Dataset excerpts

==================================================

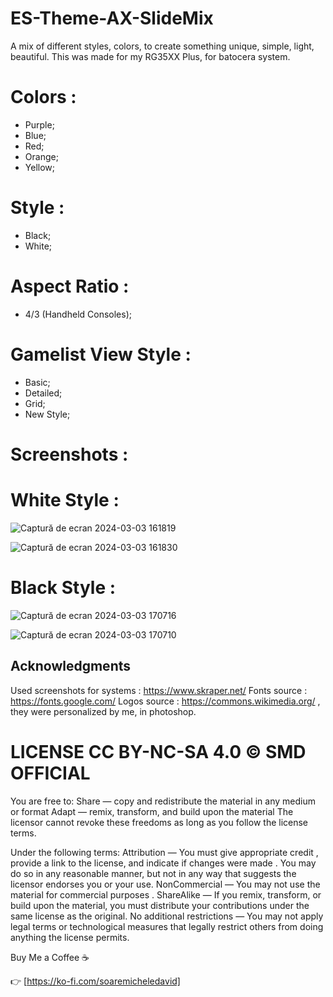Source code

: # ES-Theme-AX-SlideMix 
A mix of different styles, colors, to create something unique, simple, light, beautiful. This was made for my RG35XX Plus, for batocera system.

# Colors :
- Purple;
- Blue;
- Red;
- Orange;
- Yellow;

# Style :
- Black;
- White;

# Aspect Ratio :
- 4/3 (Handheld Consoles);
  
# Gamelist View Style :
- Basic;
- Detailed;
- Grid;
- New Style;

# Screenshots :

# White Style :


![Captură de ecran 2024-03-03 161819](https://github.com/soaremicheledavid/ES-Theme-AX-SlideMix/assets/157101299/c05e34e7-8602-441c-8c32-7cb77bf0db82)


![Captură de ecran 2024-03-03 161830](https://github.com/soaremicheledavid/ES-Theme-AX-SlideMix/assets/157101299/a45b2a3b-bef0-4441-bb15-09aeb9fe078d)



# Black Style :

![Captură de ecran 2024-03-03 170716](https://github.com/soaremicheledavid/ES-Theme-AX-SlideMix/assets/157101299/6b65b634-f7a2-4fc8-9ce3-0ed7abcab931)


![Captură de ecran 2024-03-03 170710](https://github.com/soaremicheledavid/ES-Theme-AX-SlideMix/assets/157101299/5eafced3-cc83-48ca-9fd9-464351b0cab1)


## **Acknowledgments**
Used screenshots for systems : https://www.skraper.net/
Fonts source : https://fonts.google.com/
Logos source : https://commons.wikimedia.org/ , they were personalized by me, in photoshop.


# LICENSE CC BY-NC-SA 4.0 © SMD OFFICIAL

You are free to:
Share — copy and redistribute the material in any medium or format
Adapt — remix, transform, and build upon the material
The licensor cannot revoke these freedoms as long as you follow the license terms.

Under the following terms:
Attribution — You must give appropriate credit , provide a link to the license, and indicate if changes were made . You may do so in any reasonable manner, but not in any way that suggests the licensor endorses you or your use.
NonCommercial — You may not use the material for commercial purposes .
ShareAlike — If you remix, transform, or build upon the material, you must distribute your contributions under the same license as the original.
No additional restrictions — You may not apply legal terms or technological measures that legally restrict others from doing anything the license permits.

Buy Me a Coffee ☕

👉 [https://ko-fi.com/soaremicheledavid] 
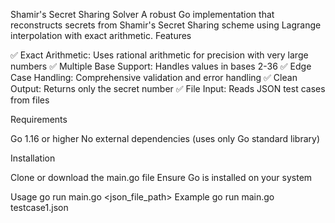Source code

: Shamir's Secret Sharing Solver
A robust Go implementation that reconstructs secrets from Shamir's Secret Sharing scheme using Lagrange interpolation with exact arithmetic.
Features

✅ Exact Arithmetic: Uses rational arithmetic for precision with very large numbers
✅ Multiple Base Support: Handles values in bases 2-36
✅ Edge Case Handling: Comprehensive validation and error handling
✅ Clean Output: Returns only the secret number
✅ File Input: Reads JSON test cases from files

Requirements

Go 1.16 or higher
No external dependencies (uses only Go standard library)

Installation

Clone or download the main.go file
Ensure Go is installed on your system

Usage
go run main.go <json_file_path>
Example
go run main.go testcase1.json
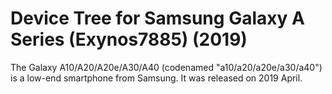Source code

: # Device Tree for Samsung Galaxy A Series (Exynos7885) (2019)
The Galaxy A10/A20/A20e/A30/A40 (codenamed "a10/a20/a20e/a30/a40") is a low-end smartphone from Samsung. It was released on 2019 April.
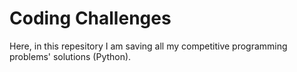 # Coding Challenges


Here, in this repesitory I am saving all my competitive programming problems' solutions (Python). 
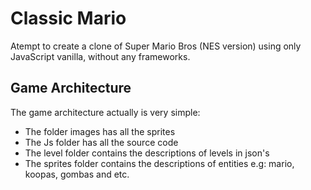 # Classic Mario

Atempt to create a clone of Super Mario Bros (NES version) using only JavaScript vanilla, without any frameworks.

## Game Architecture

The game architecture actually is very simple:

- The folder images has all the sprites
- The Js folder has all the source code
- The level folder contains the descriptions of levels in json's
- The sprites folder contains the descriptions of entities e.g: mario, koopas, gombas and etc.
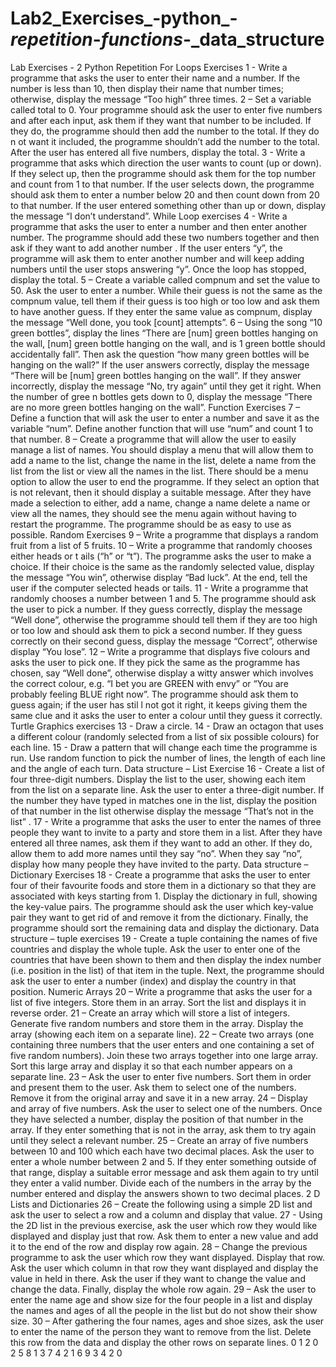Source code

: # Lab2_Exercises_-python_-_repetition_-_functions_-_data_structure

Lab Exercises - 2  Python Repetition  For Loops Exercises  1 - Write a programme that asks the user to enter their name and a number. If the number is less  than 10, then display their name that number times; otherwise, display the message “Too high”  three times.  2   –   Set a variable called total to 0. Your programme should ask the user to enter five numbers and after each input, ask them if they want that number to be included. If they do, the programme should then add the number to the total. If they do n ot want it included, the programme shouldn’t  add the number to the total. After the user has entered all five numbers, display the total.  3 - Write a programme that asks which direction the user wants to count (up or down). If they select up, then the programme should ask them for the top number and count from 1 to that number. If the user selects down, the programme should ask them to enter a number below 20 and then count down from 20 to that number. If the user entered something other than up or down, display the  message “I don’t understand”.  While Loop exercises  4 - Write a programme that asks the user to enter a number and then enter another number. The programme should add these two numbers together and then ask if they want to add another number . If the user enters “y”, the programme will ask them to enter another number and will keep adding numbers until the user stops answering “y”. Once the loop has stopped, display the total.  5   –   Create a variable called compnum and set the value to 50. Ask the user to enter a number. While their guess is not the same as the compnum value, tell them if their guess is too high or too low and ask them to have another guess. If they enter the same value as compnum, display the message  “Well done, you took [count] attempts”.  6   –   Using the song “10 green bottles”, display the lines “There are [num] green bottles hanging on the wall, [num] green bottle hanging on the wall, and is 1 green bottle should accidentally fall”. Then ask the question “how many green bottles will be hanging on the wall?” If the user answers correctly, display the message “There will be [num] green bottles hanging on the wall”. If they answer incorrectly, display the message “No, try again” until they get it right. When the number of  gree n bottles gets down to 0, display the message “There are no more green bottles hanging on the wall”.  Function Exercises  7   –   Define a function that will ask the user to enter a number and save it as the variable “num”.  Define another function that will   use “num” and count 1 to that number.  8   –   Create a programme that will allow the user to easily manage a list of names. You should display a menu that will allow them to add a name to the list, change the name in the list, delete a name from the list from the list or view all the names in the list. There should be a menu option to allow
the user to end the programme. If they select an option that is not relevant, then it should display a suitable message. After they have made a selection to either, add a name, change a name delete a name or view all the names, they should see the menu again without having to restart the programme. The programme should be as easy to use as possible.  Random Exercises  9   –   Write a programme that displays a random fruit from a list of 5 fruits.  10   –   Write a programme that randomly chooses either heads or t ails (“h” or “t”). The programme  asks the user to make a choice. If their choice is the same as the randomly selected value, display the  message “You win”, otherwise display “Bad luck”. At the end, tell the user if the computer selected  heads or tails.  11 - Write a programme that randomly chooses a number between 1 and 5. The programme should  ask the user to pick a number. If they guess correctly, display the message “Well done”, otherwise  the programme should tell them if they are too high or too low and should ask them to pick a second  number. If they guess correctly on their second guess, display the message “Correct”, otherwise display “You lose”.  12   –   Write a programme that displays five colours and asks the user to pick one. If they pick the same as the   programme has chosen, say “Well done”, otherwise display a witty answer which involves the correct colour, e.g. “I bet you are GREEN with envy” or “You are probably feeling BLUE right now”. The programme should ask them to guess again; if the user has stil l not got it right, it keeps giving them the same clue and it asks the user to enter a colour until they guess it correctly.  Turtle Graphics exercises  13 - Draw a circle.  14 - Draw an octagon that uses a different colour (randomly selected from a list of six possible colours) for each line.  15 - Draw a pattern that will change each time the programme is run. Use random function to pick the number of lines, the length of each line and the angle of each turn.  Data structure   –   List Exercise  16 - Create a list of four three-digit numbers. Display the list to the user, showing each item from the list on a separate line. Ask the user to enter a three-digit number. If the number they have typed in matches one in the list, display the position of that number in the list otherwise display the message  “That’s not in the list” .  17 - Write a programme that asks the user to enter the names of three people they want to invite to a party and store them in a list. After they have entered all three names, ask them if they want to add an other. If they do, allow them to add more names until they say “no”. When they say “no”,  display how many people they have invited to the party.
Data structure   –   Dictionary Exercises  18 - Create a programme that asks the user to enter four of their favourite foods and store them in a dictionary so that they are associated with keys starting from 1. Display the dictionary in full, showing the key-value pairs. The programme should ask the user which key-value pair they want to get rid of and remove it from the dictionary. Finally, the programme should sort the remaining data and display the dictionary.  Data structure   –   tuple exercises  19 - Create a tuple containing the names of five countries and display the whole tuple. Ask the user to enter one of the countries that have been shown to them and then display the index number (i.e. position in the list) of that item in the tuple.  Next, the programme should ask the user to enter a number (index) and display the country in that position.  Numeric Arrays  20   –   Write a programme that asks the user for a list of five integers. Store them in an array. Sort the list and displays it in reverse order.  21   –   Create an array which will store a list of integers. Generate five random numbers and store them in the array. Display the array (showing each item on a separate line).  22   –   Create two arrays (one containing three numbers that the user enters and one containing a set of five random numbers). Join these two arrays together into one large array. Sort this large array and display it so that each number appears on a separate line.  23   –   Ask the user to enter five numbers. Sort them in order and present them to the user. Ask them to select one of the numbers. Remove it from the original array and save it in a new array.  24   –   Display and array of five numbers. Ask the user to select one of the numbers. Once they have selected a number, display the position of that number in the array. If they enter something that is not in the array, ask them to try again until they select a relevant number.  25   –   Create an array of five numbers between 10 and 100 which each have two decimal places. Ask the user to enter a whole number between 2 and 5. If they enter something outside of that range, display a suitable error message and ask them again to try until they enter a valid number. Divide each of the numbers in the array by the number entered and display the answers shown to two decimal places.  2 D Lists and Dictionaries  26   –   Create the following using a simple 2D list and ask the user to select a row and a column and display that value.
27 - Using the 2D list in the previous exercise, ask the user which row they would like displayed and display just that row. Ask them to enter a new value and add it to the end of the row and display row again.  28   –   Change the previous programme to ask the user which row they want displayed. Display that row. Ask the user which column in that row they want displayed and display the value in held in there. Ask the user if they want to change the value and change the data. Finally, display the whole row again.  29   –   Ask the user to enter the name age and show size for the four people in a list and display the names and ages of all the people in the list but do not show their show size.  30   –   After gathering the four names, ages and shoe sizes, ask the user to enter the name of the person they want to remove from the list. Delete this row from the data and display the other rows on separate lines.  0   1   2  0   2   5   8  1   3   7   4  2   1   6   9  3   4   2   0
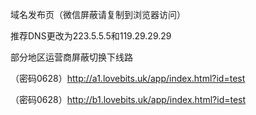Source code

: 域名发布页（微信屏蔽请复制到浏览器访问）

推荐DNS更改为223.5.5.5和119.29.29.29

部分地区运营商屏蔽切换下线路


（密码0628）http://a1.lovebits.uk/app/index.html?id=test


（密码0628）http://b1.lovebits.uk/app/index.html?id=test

==================================================

Return every line above in which the string "lovebits" occurs.

▸ Reply to the task
（密码0628）http://a1.lovebits.uk/app/index.html?id=test
（密码0628）http://b1.lovebits.uk/app/index.html?id=test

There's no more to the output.